**What you are asked to do**: Copy, word for word, the lines below from the one containing "In this lab, you" up to and including the one containing "#### **Core Philosophy & Approach**", with pictures left out.
(Information provided)
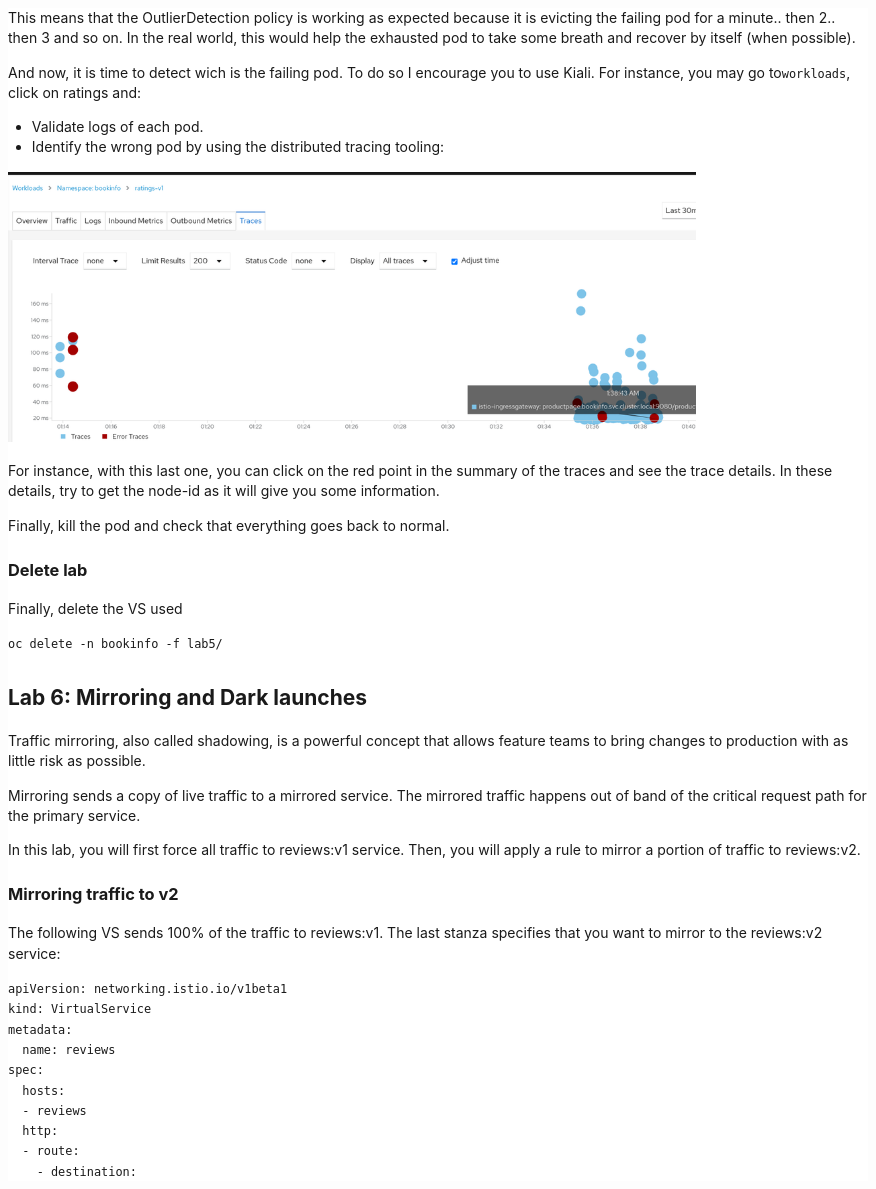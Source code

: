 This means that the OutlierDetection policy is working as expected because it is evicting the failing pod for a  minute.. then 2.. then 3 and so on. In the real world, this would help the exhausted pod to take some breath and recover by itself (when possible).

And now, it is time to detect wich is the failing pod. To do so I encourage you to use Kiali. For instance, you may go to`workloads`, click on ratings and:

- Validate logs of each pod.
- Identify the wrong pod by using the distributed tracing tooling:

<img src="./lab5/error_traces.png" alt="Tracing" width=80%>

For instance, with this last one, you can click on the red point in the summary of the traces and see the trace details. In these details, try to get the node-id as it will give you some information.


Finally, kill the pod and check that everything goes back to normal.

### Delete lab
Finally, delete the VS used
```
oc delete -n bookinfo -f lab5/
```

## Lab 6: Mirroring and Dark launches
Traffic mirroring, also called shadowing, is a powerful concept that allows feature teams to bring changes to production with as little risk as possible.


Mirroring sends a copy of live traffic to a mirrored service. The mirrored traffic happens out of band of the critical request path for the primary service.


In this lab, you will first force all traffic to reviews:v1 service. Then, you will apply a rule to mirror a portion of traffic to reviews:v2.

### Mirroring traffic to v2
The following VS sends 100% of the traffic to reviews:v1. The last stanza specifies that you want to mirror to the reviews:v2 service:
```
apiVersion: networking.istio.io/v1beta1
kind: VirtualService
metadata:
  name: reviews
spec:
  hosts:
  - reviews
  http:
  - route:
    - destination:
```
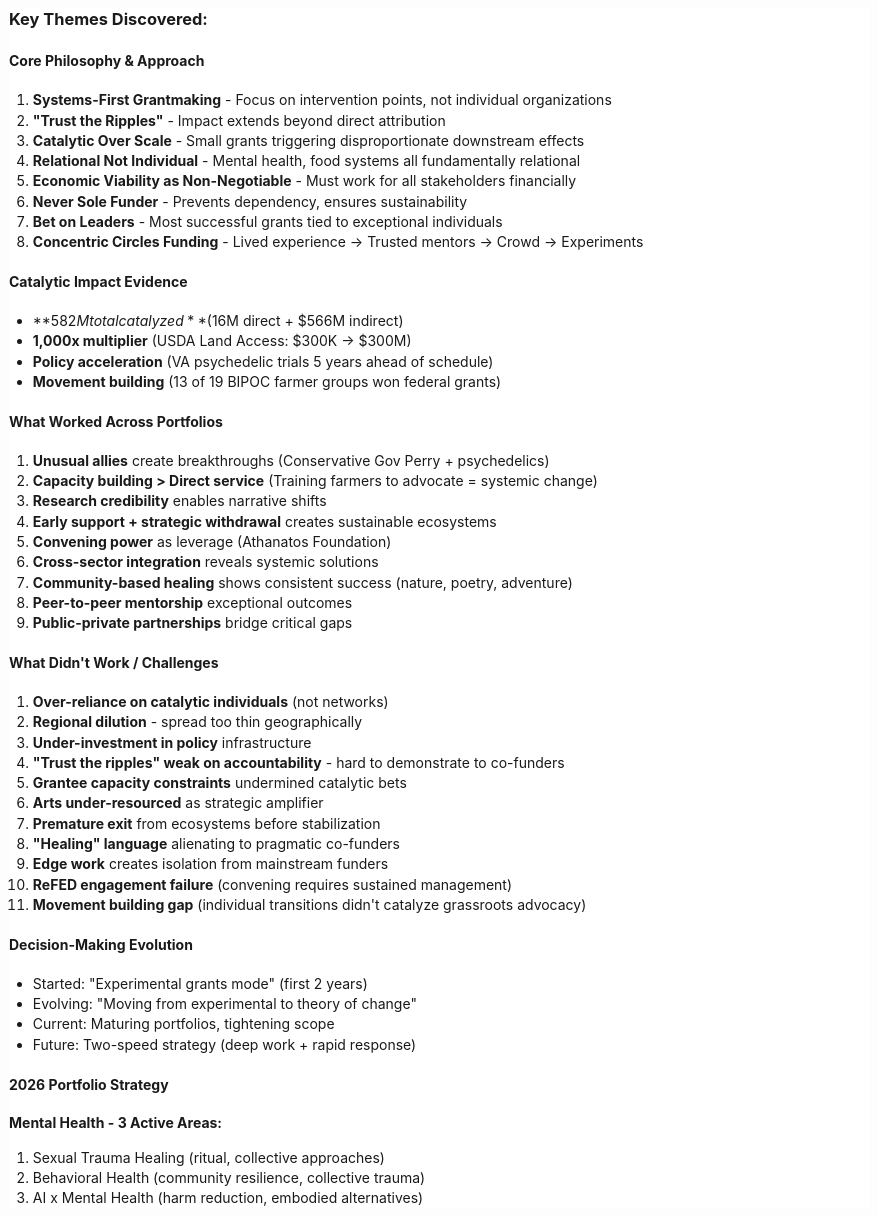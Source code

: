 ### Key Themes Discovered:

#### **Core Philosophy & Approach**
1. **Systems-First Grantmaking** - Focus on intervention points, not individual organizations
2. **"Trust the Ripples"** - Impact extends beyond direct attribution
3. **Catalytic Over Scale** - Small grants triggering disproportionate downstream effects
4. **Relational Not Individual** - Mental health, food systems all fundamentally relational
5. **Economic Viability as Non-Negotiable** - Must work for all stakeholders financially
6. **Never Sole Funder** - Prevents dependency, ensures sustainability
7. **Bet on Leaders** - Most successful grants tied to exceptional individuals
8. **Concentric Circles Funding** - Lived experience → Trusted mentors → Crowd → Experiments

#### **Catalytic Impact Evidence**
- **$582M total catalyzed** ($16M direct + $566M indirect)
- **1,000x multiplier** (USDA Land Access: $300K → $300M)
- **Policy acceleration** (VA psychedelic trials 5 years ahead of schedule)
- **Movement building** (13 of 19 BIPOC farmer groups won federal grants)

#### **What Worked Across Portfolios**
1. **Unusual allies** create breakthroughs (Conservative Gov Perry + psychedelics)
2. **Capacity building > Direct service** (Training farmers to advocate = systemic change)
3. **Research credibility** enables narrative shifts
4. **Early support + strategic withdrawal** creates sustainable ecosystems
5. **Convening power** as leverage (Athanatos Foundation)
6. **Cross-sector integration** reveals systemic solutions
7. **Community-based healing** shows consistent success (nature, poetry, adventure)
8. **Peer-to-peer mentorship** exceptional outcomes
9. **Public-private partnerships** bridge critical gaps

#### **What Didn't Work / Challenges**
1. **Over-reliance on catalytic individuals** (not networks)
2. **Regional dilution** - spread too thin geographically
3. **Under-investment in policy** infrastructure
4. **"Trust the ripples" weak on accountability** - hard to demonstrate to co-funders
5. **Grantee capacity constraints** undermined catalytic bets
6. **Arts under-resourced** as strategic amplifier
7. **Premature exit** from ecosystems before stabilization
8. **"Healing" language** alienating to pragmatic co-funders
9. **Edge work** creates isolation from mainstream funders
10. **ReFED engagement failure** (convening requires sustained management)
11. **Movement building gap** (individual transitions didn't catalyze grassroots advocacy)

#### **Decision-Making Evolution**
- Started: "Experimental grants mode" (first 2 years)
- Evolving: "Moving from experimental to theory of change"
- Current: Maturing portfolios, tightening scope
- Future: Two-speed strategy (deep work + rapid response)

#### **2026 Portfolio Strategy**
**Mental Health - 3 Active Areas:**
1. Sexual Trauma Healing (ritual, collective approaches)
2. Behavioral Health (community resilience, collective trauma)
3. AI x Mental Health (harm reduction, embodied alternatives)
(End Information provided)
(Information provided)
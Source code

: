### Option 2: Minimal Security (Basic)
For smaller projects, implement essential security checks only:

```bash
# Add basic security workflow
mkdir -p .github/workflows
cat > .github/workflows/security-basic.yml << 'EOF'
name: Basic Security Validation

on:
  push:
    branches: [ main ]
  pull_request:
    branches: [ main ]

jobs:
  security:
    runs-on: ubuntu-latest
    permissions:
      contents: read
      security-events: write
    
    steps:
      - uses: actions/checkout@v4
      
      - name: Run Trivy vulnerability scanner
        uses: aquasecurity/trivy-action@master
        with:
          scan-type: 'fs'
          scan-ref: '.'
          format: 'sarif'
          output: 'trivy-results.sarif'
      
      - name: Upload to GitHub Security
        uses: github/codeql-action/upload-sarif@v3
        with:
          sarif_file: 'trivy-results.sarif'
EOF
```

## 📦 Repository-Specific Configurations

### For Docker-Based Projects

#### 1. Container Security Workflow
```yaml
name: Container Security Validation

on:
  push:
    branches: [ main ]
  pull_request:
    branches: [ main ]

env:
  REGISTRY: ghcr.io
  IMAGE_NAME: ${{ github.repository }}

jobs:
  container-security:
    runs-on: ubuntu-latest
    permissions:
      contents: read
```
(End Information provided)
(Information provided)
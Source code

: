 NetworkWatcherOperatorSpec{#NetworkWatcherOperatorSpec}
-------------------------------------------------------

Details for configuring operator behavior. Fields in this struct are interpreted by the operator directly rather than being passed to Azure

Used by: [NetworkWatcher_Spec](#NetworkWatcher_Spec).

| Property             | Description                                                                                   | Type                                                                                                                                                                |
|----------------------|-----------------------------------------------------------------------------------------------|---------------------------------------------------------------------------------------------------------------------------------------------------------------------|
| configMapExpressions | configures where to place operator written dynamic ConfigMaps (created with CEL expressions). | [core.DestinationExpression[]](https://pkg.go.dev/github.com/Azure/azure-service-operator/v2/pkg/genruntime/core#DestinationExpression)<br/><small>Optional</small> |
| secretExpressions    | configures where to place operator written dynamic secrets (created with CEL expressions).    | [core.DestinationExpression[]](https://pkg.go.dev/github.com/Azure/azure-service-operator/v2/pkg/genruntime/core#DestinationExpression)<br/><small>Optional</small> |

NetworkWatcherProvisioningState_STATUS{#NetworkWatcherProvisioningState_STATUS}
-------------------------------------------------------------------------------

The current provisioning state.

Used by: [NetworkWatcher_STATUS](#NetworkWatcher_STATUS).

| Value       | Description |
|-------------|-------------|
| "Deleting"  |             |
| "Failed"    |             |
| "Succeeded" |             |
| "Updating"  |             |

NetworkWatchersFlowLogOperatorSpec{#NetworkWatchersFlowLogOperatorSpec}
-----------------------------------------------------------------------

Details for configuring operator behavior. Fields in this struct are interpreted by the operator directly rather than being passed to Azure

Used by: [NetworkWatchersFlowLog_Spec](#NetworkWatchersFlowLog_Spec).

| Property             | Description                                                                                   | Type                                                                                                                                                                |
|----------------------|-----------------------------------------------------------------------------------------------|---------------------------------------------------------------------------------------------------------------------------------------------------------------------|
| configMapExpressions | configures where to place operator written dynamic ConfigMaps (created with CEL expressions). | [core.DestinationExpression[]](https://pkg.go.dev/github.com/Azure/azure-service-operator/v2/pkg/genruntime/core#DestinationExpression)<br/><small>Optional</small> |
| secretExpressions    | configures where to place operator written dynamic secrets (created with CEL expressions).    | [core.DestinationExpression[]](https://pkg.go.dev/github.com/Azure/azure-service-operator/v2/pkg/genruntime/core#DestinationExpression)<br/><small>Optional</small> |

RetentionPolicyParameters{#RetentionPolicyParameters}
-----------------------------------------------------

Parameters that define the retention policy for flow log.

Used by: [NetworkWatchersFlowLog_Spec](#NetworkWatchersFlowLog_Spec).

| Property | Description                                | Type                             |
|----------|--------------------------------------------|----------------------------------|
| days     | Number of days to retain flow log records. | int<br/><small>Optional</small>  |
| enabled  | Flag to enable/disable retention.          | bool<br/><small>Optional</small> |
(End Information provided)
**Reply to the task**:
In this lab, you will first force all traffic to reviews:v1 service. Then, you will apply a rule to mirror a portion of traffic to reviews:v2.

### Mirroring traffic to v2
The following VS sends 100% of the traffic to reviews:v1. The last stanza specifies that you want to mirror to the reviews:v2 service:
```
apiVersion: networking.istio.io/v1beta1
kind: VirtualService
metadata:
  name: reviews
spec:
  hosts:
  - reviews
  http:
  - route:
    - destination:
```
Source code

: ### Key Themes Discovered:

#### **Core Philosophy & Approach**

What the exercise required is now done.